*TRY IT*
Look through the data below for the line with "最后第七舰队那段是什么鬼原创？？？", and transcribe it exactly together with each line after it up to and including the line with "- **Blue line**". Give nothing else.

*GIVEN DATA*
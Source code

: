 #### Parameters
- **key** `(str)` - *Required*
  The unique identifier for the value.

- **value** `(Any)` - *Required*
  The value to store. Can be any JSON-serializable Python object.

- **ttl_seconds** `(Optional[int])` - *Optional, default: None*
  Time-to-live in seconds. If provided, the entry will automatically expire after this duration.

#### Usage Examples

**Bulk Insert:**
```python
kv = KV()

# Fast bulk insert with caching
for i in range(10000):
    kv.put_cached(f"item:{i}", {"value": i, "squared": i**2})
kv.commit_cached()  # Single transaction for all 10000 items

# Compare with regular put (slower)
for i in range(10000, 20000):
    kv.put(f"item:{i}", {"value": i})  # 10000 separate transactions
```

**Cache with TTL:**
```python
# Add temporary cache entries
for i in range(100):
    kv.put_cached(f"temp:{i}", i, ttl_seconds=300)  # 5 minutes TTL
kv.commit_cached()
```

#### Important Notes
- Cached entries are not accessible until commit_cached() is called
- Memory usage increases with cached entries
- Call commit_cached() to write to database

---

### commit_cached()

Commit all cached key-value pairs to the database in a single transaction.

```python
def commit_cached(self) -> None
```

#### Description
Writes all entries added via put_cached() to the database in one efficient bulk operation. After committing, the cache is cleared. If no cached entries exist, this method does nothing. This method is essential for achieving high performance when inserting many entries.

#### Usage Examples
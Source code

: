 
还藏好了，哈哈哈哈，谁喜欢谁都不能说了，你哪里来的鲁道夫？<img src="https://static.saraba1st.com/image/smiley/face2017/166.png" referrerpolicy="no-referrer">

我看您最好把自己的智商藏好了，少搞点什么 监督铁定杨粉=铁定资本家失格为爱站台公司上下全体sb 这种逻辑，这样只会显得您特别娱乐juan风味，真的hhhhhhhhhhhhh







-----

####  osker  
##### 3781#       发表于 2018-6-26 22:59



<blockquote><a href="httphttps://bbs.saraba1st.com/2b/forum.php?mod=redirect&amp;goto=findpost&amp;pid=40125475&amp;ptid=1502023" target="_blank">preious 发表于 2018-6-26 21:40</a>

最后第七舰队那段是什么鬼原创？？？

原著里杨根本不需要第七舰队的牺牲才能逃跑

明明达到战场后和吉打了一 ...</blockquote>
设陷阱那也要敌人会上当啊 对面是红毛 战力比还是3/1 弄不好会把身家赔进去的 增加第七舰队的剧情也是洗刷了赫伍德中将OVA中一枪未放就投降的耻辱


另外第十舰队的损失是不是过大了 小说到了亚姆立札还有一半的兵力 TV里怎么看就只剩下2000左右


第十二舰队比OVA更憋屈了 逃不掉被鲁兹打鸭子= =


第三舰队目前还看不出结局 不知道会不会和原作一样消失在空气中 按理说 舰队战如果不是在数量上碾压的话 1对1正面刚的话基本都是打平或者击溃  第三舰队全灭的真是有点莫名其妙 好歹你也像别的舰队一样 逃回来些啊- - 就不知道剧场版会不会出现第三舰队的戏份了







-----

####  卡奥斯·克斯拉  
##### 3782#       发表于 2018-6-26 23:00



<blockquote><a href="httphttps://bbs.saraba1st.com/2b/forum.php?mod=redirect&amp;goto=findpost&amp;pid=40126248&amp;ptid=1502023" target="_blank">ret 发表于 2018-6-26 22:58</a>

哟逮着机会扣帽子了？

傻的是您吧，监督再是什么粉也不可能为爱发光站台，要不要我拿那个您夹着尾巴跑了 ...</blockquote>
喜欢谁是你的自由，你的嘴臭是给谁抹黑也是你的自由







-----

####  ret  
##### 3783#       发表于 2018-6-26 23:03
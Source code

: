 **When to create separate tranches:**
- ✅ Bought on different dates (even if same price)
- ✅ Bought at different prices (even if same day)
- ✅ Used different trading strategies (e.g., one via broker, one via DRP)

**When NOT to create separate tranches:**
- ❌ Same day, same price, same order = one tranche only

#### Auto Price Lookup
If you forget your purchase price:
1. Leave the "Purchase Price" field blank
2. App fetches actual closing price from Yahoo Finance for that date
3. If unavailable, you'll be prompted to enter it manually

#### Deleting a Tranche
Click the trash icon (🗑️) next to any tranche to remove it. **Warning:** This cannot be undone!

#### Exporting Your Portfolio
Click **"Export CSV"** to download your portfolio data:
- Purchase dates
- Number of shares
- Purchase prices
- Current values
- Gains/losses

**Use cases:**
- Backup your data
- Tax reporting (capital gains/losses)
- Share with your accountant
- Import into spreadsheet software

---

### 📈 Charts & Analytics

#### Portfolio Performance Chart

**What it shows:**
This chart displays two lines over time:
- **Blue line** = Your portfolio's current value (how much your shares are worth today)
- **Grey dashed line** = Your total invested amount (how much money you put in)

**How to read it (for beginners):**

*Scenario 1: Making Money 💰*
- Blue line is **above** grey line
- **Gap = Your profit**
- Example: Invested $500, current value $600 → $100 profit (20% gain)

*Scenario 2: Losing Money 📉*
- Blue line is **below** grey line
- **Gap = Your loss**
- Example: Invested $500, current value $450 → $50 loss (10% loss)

*SOLVED EXERCISE*
最后第七舰队那段是什么鬼原创？？？

原著里杨根本不需要第七舰队的牺牲才能逃跑

明明达到战场后和吉打了一 ...</blockquote>
设陷阱那也要敌人会上当啊 对面是红毛 战力比还是3/1 弄不好会把身家赔进去的 增加第七舰队的剧情也是洗刷了赫伍德中将OVA中一枪未放就投降的耻辱


另外第十舰队的损失是不是过大了 小说到了亚姆立札还有一半的兵力 TV里怎么看就只剩下2000左右


第十二舰队比OVA更憋屈了 逃不掉被鲁兹打鸭子= =


第三舰队目前还看不出结局 不知道会不会和原作一样消失在空气中 按理说 舰队战如果不是在数量上碾压的话 1对1正面刚的话基本都是打平或者击溃  第三舰队全灭的真是有点莫名其妙 好歹你也像别的舰队一样 逃回来些啊- - 就不知道剧场版会不会出现第三舰队的戏份了







-----

####  卡奥斯·克斯拉  
##### 3782#       发表于 2018-6-26 23:00



<blockquote><a href="httphttps://bbs.saraba1st.com/2b/forum.php?mod=redirect&amp;goto=findpost&amp;pid=40126248&amp;ptid=1502023" target="_blank">ret 发表于 2018-6-26 22:58</a>

哟逮着机会扣帽子了？

傻的是您吧，监督再是什么粉也不可能为爱发光站台，要不要我拿那个您夹着尾巴跑了 ...</blockquote>
喜欢谁是你的自由，你的嘴臭是给谁抹黑也是你的自由







-----

####  ret  
##### 3783#       发表于 2018-6-26 23:03
Source code

: **When to create separate tranches:**
- ✅ Bought on different dates (even if same price)
- ✅ Bought at different prices (even if same day)
- ✅ Used different trading strategies (e.g., one via broker, one via DRP)

**When NOT to create separate tranches:**
- ❌ Same day, same price, same order = one tranche only

#### Auto Price Lookup
If you forget your purchase price:
1. Leave the "Purchase Price" field blank
2. App fetches actual closing price from Yahoo Finance for that date
3. If unavailable, you'll be prompted to enter it manually

#### Deleting a Tranche
Click the trash icon (🗑️) next to any tranche to remove it. **Warning:** This cannot be undone!

#### Exporting Your Portfolio
Click **"Export CSV"** to download your portfolio data:
- Purchase dates
- Number of shares
- Purchase prices
- Current values
- Gains/losses

**Use cases:**
- Backup your data
- Tax reporting (capital gains/losses)
- Share with your accountant
- Import into spreadsheet software

---

### 📈 Charts & Analytics

#### Portfolio Performance Chart

**What it shows:**
This chart displays two lines over time:
- **Blue line** = Your portfolio's current value (how much your shares are worth today)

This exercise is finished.